### What to work on:
The pictures in the data below are to be omitted; all else must be duplicated exactly.

(Plain-text document sources)
·····

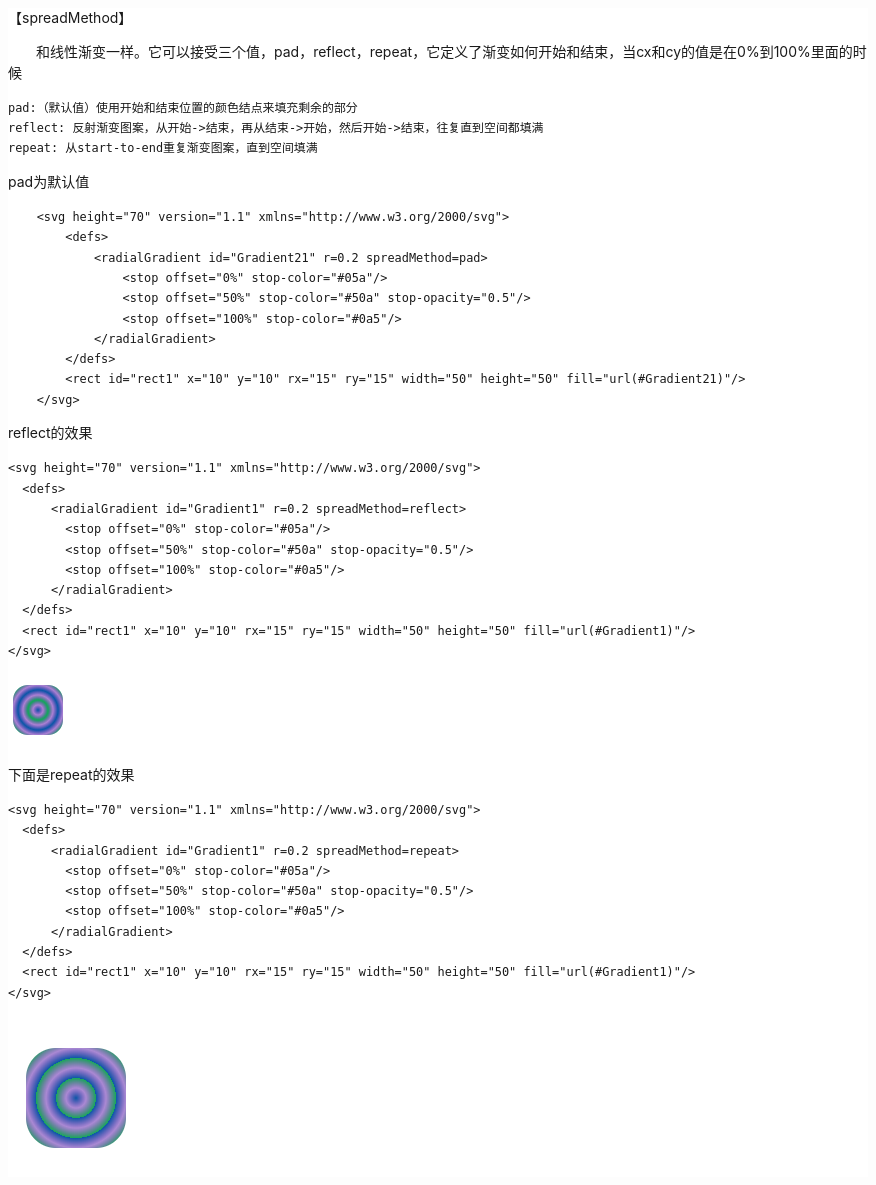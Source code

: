 【spreadMethod】

　　和线性渐变一样。它可以接受三个值，pad，reflect，repeat，它定义了渐变如何开始和结束，当cx和cy的值是在0%到100%里面的时候

```
pad:（默认值）使用开始和结束位置的颜色结点来填充剩余的部分
reflect: 反射渐变图案，从开始->结束，再从结束->开始，然后开始->结束，往复直到空间都填满
repeat: 从start-to-end重复渐变图案，直到空间填满
```

pad为默认值
```
	<svg height="70" version="1.1" xmlns="http://www.w3.org/2000/svg">
        <defs>
            <radialGradient id="Gradient21" r=0.2 spreadMethod=pad>
                <stop offset="0%" stop-color="#05a"/>
                <stop offset="50%" stop-color="#50a" stop-opacity="0.5"/>
                <stop offset="100%" stop-color="#0a5"/>
            </radialGradient>
        </defs>
        <rect id="rect1" x="10" y="10" rx="15" ry="15" width="50" height="50" fill="url(#Gradient21)"/>
    </svg>
```

reflect的效果
```
<svg height="70" version="1.1" xmlns="http://www.w3.org/2000/svg">
  <defs>
      <radialGradient id="Gradient1" r=0.2 spreadMethod=reflect>
        <stop offset="0%" stop-color="#05a"/>
        <stop offset="50%" stop-color="#50a" stop-opacity="0.5"/>
        <stop offset="100%" stop-color="#0a5"/>
      </radialGradient>
  </defs>
  <rect id="rect1" x="10" y="10" rx="15" ry="15" width="50" height="50" fill="url(#Gradient1)"/>
</svg>
```
![](./image/208.png)

下面是repeat的效果
```
<svg height="70" version="1.1" xmlns="http://www.w3.org/2000/svg">
  <defs>
      <radialGradient id="Gradient1" r=0.2 spreadMethod=repeat>
        <stop offset="0%" stop-color="#05a"/>
        <stop offset="50%" stop-color="#50a" stop-opacity="0.5"/>
        <stop offset="100%" stop-color="#0a5"/>
      </radialGradient>
  </defs>
  <rect id="rect1" x="10" y="10" rx="15" ry="15" width="50" height="50" fill="url(#Gradient1)"/>
</svg>
```
![](./image/209.png)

·····

### Response box:
Source code

: 【spreadMethod】

　　和线性渐变一样。它可以接受三个值，pad，reflect，repeat，它定义了渐变如何开始和结束，当cx和cy的值是在0%到100%里面的时候

```
pad:（默认值）使用开始和结束位置的颜色结点来填充剩余的部分
reflect: 反射渐变图案，从开始->结束，再从结束->开始，然后开始->结束，往复直到空间都填满
repeat: 从start-to-end重复渐变图案，直到空间填满
```

pad为默认值
```
	<svg height="70" version="1.1" xmlns="http://www.w3.org/2000/svg">
        <defs>
            <radialGradient id="Gradient21" r=0.2 spreadMethod=pad>
                <stop offset="0%" stop-color="#05a"/>
                <stop offset="50%" stop-color="#50a" stop-opacity="0.5"/>
                <stop offset="100%" stop-color="#0a5"/>
            </radialGradient>
        </defs>
        <rect id="rect1" x="10" y="10" rx="15" ry="15" width="50" height="50" fill="url(#Gradient21)"/>
    </svg>
```

reflect的效果
```
<svg height="70" version="1.1" xmlns="http://www.w3.org/2000/svg">
  <defs>
      <radialGradient id="Gradient1" r=0.2 spreadMethod=reflect>
        <stop offset="0%" stop-color="#05a"/>
        <stop offset="50%" stop-color="#50a" stop-opacity="0.5"/>
        <stop offset="100%" stop-color="#0a5"/>
      </radialGradient>
  </defs>
  <rect id="rect1" x="10" y="10" rx="15" ry="15" width="50" height="50" fill="url(#Gradient1)"/>
</svg>
```
![](./image/208.png)

下面是repeat的效果
```
<svg height="70" version="1.1" xmlns="http://www.w3.org/2000/svg">
  <defs>
      <radialGradient id="Gradient1" r=0.2 spreadMethod=repeat>
        <stop offset="0%" stop-color="#05a"/>
        <stop offset="50%" stop-color="#50a" stop-opacity="0.5"/>
        <stop offset="100%" stop-color="#0a5"/>
      </radialGradient>
  </defs>
  <rect id="rect1" x="10" y="10" rx="15" ry="15" width="50" height="50" fill="url(#Gradient1)"/>
</svg>
```
![](./image/209.png)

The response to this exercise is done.